第4章 ☆依存する程に(エース)
されるがままのユナの肩に顔を埋めるようにして抱けば、初めこそは驚いていたユナだったが直ぐに優しくあやす様に背中に手を回して来た。
ユナの温もりを全身で感じてやっと心の底から安心できた、泣くつもりは無かったのに目頭が熱くなる。
いつの間に自分はこんなに弱くなったのだろう…今迄仲間が大怪我を負う事はあったがこんな感覚は初めてだ。
…心臓がギュッと締め付けられる。
まるで心臓を鷲掴みにされてる様な、息苦しくは無いのに只々心臓が苦しい…そんな初めての感覚に戸惑っていればユナが心配気に名を呼んできた。
──そうだ、今はユナに言う事がある…エースはぐっと気持ちを奥へと押しやると顔を上げた。
「……親父から聞いた…」
その一言でユナは察したようだった、一瞬ユナの体が強張ったのが分かる。
名残惜しく思いながらもユナから体を離し真っ直ぐにユナを見詰めた。
親父から聞いたユナの能力。聞いた時は驚きはしたもののそれは特にどうでも良かった、それよりもユナに自分を犠牲にする能力の使い方をして欲しく無い。
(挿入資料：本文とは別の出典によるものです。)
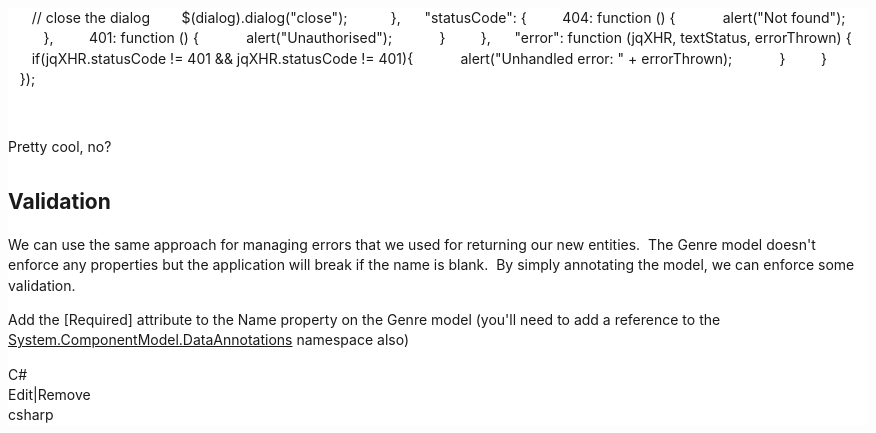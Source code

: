 &nbsp;&nbsp;&nbsp;&nbsp;&nbsp;&nbsp;<span class="js__sl_comment">//&nbsp;close&nbsp;the&nbsp;dialog</span>&nbsp;
&nbsp;&nbsp;&nbsp;&nbsp;&nbsp;&nbsp;$(dialog).dialog(<span class="js__string">&quot;close&quot;</span>);&nbsp;&nbsp;
&nbsp;
&nbsp;&nbsp;&nbsp;&nbsp;&nbsp;&nbsp;<span class="js__brace">}</span>,&nbsp;&nbsp;
&nbsp;&nbsp;&nbsp;<span class="js__string">&quot;statusCode&quot;</span>:&nbsp;<span class="js__brace">{</span>&nbsp;&nbsp;
&nbsp;&nbsp;&nbsp;&nbsp;&nbsp;&nbsp;<span class="js__num">404</span>:&nbsp;<span class="js__operator">function</span>&nbsp;()&nbsp;<span class="js__brace">{</span>&nbsp;&nbsp;
&nbsp;&nbsp;&nbsp;&nbsp;&nbsp;&nbsp;&nbsp;&nbsp;&nbsp;alert(<span class="js__string">&quot;Not&nbsp;found&quot;</span>);&nbsp;&nbsp;
&nbsp;&nbsp;&nbsp;&nbsp;&nbsp;&nbsp;&nbsp;&nbsp;&nbsp;<span class="js__brace">}</span>,&nbsp;&nbsp;
&nbsp;&nbsp;&nbsp;&nbsp;&nbsp;&nbsp;<span class="js__num">401</span>:&nbsp;<span class="js__operator">function</span>&nbsp;()&nbsp;<span class="js__brace">{</span>&nbsp;&nbsp;
&nbsp;&nbsp;&nbsp;&nbsp;&nbsp;&nbsp;&nbsp;&nbsp;&nbsp;alert(<span class="js__string">&quot;Unauthorised&quot;</span>);&nbsp;&nbsp;
&nbsp;&nbsp;&nbsp;&nbsp;&nbsp;&nbsp;&nbsp;&nbsp;&nbsp;<span class="js__brace">}</span>&nbsp;&nbsp;
&nbsp;&nbsp;&nbsp;&nbsp;&nbsp;&nbsp;<span class="js__brace">}</span>,&nbsp;&nbsp;
&nbsp;&nbsp;&nbsp;<span class="js__string">&quot;error&quot;</span>:&nbsp;<span class="js__operator">function</span>&nbsp;(jqXHR,&nbsp;textStatus,&nbsp;errorThrown)&nbsp;<span class="js__brace">{</span>&nbsp;&nbsp;
&nbsp;&nbsp;&nbsp;&nbsp;&nbsp;&nbsp;<span class="js__statement">if</span>(jqXHR.statusCode&nbsp;!=&nbsp;<span class="js__num">401</span>&nbsp;&amp;&amp;&nbsp;jqXHR.statusCode&nbsp;!=&nbsp;<span class="js__num">401</span>)<span class="js__brace">{</span>&nbsp;&nbsp;
&nbsp;&nbsp;&nbsp;&nbsp;&nbsp;&nbsp;&nbsp;&nbsp;&nbsp;alert(<span class="js__string">&quot;Unhandled&nbsp;error:&nbsp;&quot;</span>&nbsp;&#43;&nbsp;errorThrown);&nbsp;&nbsp;
&nbsp;&nbsp;&nbsp;&nbsp;&nbsp;&nbsp;&nbsp;&nbsp;&nbsp;<span class="js__brace">}</span>&nbsp;&nbsp;
&nbsp;&nbsp;&nbsp;&nbsp;&nbsp;&nbsp;<span class="js__brace">}</span>&nbsp;&nbsp;
&nbsp;&nbsp;&nbsp;<span class="js__brace">}</span>);&nbsp;&nbsp;
</pre>
</div>
</div>
</div>
<div class="endscriptcode">&nbsp;&nbsp; <object width="350" height="300" data="data:application/x-silverlight-2," type="application/x-silverlight-2"> <param name="source" value="/Content/Common/videoplayer.xap" /> <param name="initParams" value="deferredLoad=false,duration=0,m=https://i1.code.msdn.s-msft.com/adding-entities-on-the-fly-61fe68ad/image/file/129907/1/adding%20entity%20-%20updating%20select%20list.wmv,autostart=false,autohide=true,showembed=true"
 /> <param name="background" value="#00FFFFFF" /> <param name="minRuntimeVersion" value="3.0.40624.0" /> <param name="enableHtmlAccess" value="true" /> <param name="src" value="https://i1.code.msdn.s-msft.com/adding-entities-on-the-fly-61fe68ad/image/file/129907/1/adding%20entity%20-%20updating%20select%20list.wmv"
 /> <param name="id" value="129907" /> <param name="name" value="Adding Entity - Updating Select List.wmv" /><span><a href="http://go.microsoft.com/fwlink/?LinkID=149156" style="text-decoration:none"><img src="http://go.microsoft.com/fwlink/?LinkId=108181" alt="Get Microsoft Silverlight" style="border-style:none"></a></span>
 </object> </div>
<p>Pretty cool, no?</p>
<h2>Validation</h2>
<p>We can use the same approach for managing errors that we used for returning our new entities.&nbsp; The Genre model doesn't enforce any properties but the application will break if the name is blank.&nbsp; By simply annotating the model, we can enforce some
 validation.</p>
<p>Add the [Required] attribute to the Name property on the Genre model (you'll need to add a reference to the <a class="libraryLink" href="https://msdn.microsoft.com/en-US/library/System.ComponentModel.DataAnnotations.aspx" target="_blank" title="Auto generated link to System.ComponentModel.DataAnnotations">System.ComponentModel.DataAnnotations</a> namespace also)</p>
<div class="scriptcode">
<div class="pluginEditHolder" pluginCommand="mceScriptCode">
<div class="title"><span>C#</span></div>
<div class="pluginLinkHolder"><span class="pluginEditHolderLink">Edit</span>|<span class="pluginRemoveHolderLink">Remove</span></div>
<span class="hidden">csharp</span>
そう思ってユナに約束を持ち出せば渋々ながらも努力すると返された、肯定はしてくれなかったが努力すると言ってくれただけマシだろう。
ユナは俺に負けず劣らず中々の強情だ…苦笑いしながらエースはポンポンとユナの頭を撫でた。
──それから無理をして医務室を抜け出して来たに違いないユナを強制送還する為、横抱きで運ぼうとすればユナが抗議の声を上げた。
大丈夫だから降ろせと言うユナにほとほと呆れる。
少しは頼ってくれてもいいじゃねェか。